> _Input data_:
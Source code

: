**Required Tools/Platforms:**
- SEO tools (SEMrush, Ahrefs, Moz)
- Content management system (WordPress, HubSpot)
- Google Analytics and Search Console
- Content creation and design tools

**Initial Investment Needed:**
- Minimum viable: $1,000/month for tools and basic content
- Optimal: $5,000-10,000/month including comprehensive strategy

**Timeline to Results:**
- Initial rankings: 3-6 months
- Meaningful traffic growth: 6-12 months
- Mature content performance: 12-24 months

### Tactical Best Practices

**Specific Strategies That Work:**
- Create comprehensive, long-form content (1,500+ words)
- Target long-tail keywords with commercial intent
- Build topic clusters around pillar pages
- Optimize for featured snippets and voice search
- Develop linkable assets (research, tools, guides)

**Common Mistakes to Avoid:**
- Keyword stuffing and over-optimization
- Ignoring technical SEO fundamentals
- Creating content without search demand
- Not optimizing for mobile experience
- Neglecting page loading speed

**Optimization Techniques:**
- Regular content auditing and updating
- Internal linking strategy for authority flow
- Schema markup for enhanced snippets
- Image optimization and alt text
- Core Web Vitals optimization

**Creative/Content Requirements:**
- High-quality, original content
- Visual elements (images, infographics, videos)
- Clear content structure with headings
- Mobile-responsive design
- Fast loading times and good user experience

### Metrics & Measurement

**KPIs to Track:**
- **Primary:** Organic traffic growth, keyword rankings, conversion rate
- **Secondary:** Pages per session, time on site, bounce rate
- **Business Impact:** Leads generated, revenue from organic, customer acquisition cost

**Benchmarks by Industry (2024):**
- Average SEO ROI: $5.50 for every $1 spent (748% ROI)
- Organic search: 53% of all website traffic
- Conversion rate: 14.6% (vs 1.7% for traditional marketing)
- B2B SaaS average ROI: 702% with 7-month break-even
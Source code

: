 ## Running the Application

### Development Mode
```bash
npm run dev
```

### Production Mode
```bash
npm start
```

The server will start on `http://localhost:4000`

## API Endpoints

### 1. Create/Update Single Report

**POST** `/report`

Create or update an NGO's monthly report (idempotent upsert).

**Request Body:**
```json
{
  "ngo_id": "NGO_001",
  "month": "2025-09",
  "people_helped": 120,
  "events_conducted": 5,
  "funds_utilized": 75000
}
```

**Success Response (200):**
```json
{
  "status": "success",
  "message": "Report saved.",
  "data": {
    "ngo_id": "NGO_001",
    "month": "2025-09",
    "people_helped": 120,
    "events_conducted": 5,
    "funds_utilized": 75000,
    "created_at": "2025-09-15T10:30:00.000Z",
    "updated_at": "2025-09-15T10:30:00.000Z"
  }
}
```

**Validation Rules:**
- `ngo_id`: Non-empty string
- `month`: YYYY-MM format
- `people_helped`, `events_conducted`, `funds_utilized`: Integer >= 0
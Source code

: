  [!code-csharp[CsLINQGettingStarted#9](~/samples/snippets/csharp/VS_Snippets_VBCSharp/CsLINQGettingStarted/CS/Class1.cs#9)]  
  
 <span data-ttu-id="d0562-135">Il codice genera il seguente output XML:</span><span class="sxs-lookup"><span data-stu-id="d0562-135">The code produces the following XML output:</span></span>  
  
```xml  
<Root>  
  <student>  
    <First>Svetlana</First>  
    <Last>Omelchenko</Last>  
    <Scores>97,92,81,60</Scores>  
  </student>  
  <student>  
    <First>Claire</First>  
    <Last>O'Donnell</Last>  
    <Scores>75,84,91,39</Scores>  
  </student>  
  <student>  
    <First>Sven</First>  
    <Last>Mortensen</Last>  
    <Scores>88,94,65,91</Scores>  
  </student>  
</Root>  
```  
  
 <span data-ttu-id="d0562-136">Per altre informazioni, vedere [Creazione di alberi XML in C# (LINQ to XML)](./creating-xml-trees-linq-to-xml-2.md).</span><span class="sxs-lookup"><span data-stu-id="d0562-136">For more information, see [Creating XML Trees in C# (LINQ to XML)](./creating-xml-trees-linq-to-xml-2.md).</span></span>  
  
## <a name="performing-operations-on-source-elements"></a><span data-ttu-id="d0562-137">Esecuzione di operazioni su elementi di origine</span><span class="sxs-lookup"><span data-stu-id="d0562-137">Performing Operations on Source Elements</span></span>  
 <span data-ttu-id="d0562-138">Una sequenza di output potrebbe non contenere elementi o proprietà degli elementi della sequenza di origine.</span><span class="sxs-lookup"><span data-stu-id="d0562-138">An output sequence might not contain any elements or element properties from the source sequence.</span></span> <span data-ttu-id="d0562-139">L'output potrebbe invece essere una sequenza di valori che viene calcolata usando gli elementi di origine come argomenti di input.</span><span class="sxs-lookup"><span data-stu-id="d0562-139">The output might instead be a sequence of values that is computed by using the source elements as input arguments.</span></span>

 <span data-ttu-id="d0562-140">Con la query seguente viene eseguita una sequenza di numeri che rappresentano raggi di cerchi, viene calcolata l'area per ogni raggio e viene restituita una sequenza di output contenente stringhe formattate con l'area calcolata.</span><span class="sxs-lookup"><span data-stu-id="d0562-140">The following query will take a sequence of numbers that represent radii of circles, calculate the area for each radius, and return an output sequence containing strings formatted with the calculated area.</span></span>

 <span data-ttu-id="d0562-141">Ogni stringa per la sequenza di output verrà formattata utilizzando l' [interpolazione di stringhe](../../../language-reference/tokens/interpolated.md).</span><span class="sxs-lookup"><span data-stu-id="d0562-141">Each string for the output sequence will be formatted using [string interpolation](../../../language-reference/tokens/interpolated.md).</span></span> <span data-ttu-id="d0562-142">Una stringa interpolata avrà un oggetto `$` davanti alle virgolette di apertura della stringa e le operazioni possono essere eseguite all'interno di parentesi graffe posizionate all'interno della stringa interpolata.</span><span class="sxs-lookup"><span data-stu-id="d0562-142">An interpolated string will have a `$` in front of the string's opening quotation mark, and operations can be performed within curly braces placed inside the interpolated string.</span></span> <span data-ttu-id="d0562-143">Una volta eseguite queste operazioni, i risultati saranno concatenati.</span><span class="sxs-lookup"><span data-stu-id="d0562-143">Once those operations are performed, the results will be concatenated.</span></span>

> _Try it_: From the listing, copy each line containing the word "strategy".

> _Solved problem_:
- Optimal: $5,000-10,000/month including comprehensive strategy
- Internal linking strategy for authority flow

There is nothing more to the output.